The diagrams in Figure 3.31 show overviews of the pipeline logic and register construct of the online divider. Each logic stage is entirely combinational, with any required registers all placed between the stages. At each clock, each stage takes inputs from the previous registers and digits from the parallel-to-serial registers, and calculates the register values for the next stage. Each stage is given the xand d digits required at each stage, which enters the Shader Operation module in parallel form and passes through the parallel-to-serial converter shown in Figure 3.18.



(b) Recurrence stages

Figure 3.31: Online divider pipeline stages overview

The following two figures show the combinational logic of the stages in more detail. Figure 3.32 is the circuit for the initialize stages and 3.33 is the circuit for the recurrence stages.

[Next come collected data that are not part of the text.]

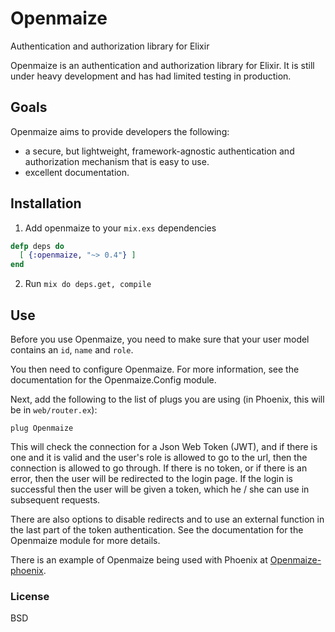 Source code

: # Openmaize

Authentication and authorization library for Elixir

Openmaize is an authentication and authorization library for Elixir.
It is still under heavy development and has had limited testing
in production.

## Goals

Openmaize aims to provide developers the following:

* a secure, but lightweight, framework-agnostic authentication and authorization
mechanism that is easy to use.
* excellent documentation.

## Installation

1. Add openmaize to your `mix.exs` dependencies

  ```elixir
  defp deps do
    [ {:openmaize, "~> 0.4"} ]
  end
  ```

2. Run `mix do deps.get, compile`

## Use

Before you use Openmaize, you need to make sure that your user model
contains an `id`, `name` and `role`.

You then need to configure Openmaize. For more information, see the documentation
for the Openmaize.Config module.

Next, add the following to the list of plugs you are using (in Phoenix, this
will be in `web/router.ex`):

    plug Openmaize

This will check the connection for a Json Web Token (JWT), and if there is
one and it is valid and the user's role is allowed to go to the url, then the
connection is allowed to go through. If there is no token, or if there is
an error, then the user will be redirected to the login page. If the login
is successful then the user will be given a token, which he / she can use
in subsequent requests.

There are also options to disable redirects and to use an external function
in the last part of the token authentication. See the documentation for the
Openmaize module for more details.

There is an example of Openmaize being used with Phoenix at
[Openmaize-phoenix](https://github.com/riverrun/openmaize-phoenix).

### License

BSD
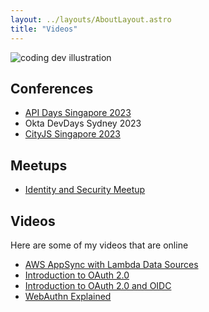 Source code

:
 ```yaml
---
layout: ../layouts/AboutLayout.astro
title: "Videos"
---
```


<div>
  <img src="/assets/dev.svg" class="sm:w-1/2 mx-auto" alt="coding dev illustration">
</div>

## Conferences

- <a href="https://www.apidays.global/singapore/" target="_blank">API Days Singapore 2023</a>
- Okta DevDays Sydney 2023
- <a href="https://singapore.cityjsconf.org/" target="_blank">CityJS Singapore 2023</a>

## Meetups

- [Identity and Security Meetup](https://www.meetup.com/singapore-identity-and-security-meetup/events/291815800/)

## Videos

Here are some of my videos that are online

- <a href="https://www.youtube.com/watch?v=iFji3uTT7f8&t=9s" target="_blank">AWS AppSync with Lambda Data Sources</a>
- <a href="https://www.youtube.com/watch?v=DcjP9iCIBjk" target="_blank">Introduction to OAuth 2.0</a>
- <a href="https://www.youtube.com/watch?v=J190RHGvtzo" target="_blank">Introduction to OAuth 2.0 and OIDC</a>
- <a href="https://www.youtube.com/watch?v=fwyC8HWia-o" target="_blank">WebAuthn Explained</a>
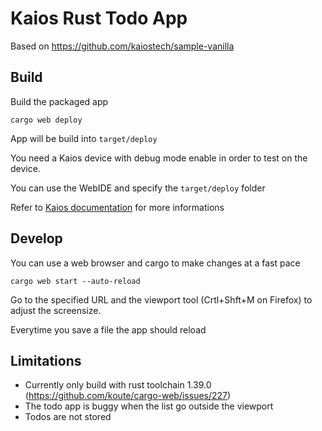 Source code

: # Kaios Rust Todo App

Based on https://github.com/kaiostech/sample-vanilla

## Build
Build the packaged app
```
cargo web deploy
```
App will be build into `target/deploy`

You need a Kaios device with debug mode enable in order to test on the device.

You can use the WebIDE and specify the `target/deploy` folder

Refer to [Kaios documentation](https://developer.kaiostech.com/getting-started/build-your-first-package-app/test-your-apps) for more informations

## Develop
You can use a web browser and cargo to make changes at a fast pace

```
cargo web start --auto-reload
```
Go to the specified URL and the viewport tool (Crtl+Shft+M on Firefox) to adjust the screensize.

Everytime you save a file the app should reload

## Limitations

- Currently only build with rust toolchain 1.39.0 (https://github.com/koute/cargo-web/issues/227)
- The todo app is buggy when the list go outside the viewport
- Todos are not stored
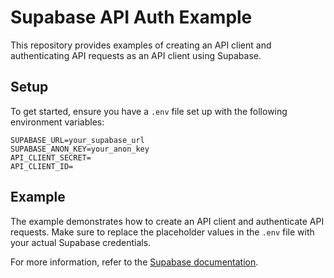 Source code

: # Supabase API Auth Example

This repository provides examples of creating an API client and authenticating API requests as an API client using Supabase.

## Setup

To get started, ensure you have a `.env` file set up with the following environment variables:

```
SUPABASE_URL=your_supabase_url
SUPABASE_ANON_KEY=your_anon_key
API_CLIENT_SECRET=
API_CLIENT_ID=
```


## Example

The example demonstrates how to create an API client and authenticate API requests. Make sure to replace the placeholder values in the `.env` file with your actual Supabase credentials.

For more information, refer to the [Supabase documentation](https://supabase.io/docs).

Figure 3.32: Initialize stage details of a pipelined online divider (adapted from [16])



Figure 3.33: Recurrence stage details of a pipelined online divider (adapted from [16])

The top [3:2] adder computes v[j], the next  $q_{j+1}$  is chosen from the top bits of v[j], and the next residual value w[j+1] is updated at the bottom [3:2] adder.



The bit alignments of the two adders can be seen in Figures 3.34a and 3.34b.

(b) Bottom [3:2] adder setup

Figure 3.34: [3:2] adder setup for a 24-bit online divider (adapted from [16])

The block U combines the dividend digit  $x_{j+5}2^{-4}$  and the sign extension bits of  $q[j]d_{j+5}2^{-4}$  in advance, so that the calculation of v[j] can be achieved using a 3 to 2 adder. The full table for an online divider with both x and d in redundant form can be found in [16].

For our implementation, d is in non-redundant form and will never have a value of -1. The simplified implementation table is shown in Table 3.10.

| $x_{j+5}$ | $x_p x_n$ | $d_{j+5}$ | $q_s$ | -2 | -1 | 0 | 1 | 2 | 3 |
|-----------|-----------|-----------|-------|----|----|---|---|---|---|
|           |           | 1         | 0     | 0  | 0  | 0 | 0 | 0 | 0 |
| 1         | 10        | 1         | 1     | 0  | 0  | 0 | 0 | 0 | 1 |
|           |           | 0         | _     | 0  | 0  | 0 | 0 | 0 | 1 |
|           |           | 1         | 0     | 1  | 1  | 1 | 1 | 1 | 1 |
| 0         | 00        | 1         | 1     | 0  | 0  | 0 | 0 | 0 | 0 |
|           |           | 0         | _     | 0  | 0  | 0 | 0 | 0 | 0 |
|           |           | 1         | 0     | 1  | 1  | 1 | 1 | 1 | 0 |
| -1        | 01        | 1         | 1     | 1  | 1  | 1 | 1 | 1 | 1 |
|           |           | 0         | _     | 1  | 1  | 1 | 1 | 1 | 1 |

Table 3.10: U module output for redundant x and non-redundant d (adapted from [16])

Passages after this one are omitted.